**Records for processing:**

________________________________________

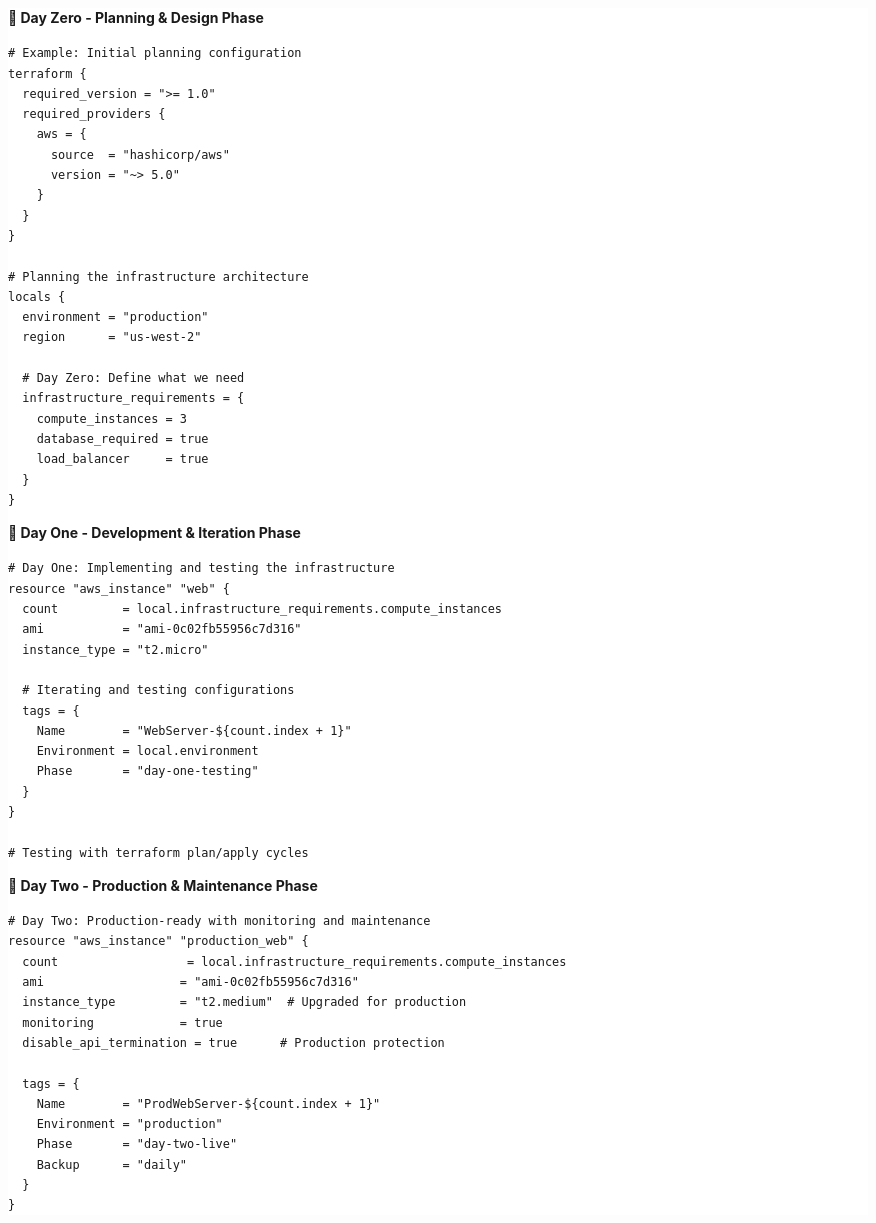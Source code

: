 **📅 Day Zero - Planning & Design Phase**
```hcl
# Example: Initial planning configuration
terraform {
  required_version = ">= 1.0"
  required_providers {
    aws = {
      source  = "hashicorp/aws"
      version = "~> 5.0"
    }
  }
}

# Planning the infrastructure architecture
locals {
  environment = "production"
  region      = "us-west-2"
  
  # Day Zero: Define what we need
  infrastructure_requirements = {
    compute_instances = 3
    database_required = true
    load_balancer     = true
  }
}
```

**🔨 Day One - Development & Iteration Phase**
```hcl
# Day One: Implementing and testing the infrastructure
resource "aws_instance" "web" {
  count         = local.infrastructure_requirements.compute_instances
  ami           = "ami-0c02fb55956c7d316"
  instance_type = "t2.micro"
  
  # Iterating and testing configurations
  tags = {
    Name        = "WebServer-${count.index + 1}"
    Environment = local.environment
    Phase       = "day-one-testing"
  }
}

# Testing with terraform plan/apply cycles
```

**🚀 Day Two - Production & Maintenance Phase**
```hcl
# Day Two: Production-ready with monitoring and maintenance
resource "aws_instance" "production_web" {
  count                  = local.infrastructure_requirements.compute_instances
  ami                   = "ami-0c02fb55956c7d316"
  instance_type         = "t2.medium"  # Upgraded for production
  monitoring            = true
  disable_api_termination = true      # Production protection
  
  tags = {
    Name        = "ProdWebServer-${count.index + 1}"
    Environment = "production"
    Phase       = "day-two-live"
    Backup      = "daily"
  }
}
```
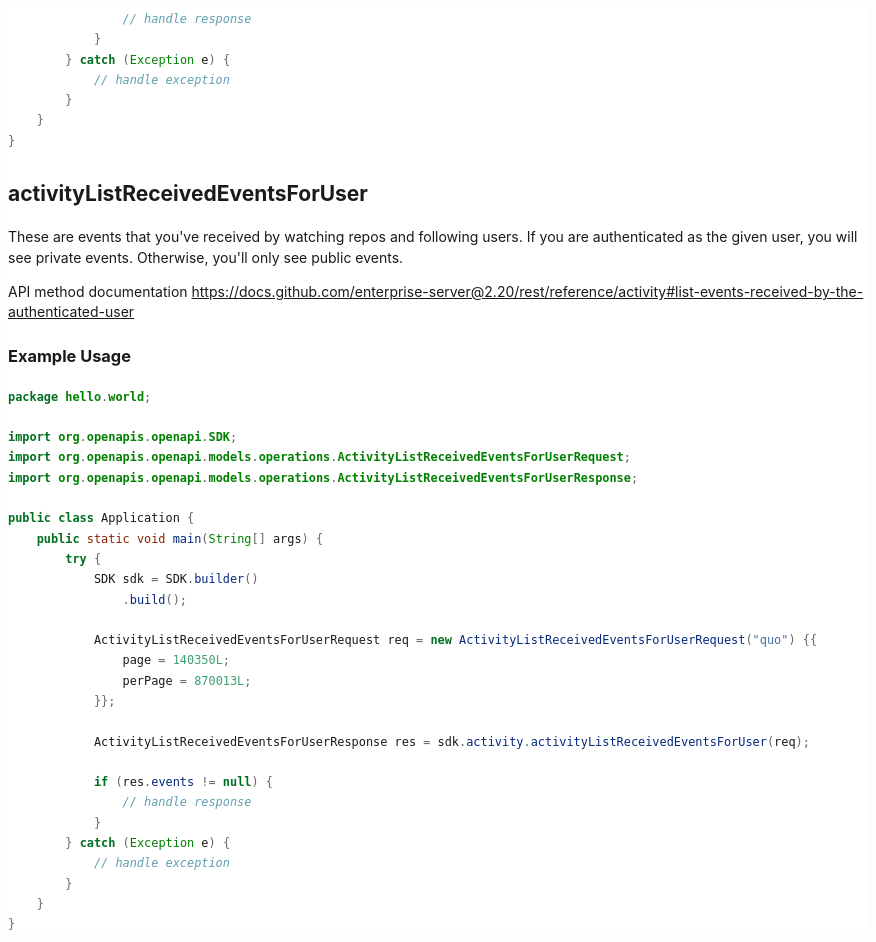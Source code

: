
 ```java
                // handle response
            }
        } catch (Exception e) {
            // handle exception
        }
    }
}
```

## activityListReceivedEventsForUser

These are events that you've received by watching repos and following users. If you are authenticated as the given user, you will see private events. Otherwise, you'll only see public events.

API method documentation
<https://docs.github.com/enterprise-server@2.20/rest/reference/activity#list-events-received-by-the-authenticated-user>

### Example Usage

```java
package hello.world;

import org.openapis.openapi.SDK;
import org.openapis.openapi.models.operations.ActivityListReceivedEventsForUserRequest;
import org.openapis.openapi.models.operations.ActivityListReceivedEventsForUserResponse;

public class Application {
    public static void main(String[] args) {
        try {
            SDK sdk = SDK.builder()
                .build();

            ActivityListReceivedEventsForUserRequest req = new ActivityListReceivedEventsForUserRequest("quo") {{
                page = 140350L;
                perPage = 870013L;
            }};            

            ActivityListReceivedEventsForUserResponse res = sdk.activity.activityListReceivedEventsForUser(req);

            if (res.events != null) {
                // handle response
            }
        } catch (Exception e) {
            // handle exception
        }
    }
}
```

________________________________________

**Brief:** State the number of lines in the records that contain the string "monitoring". Nothing else is needed.

**Solution to this problem:** 2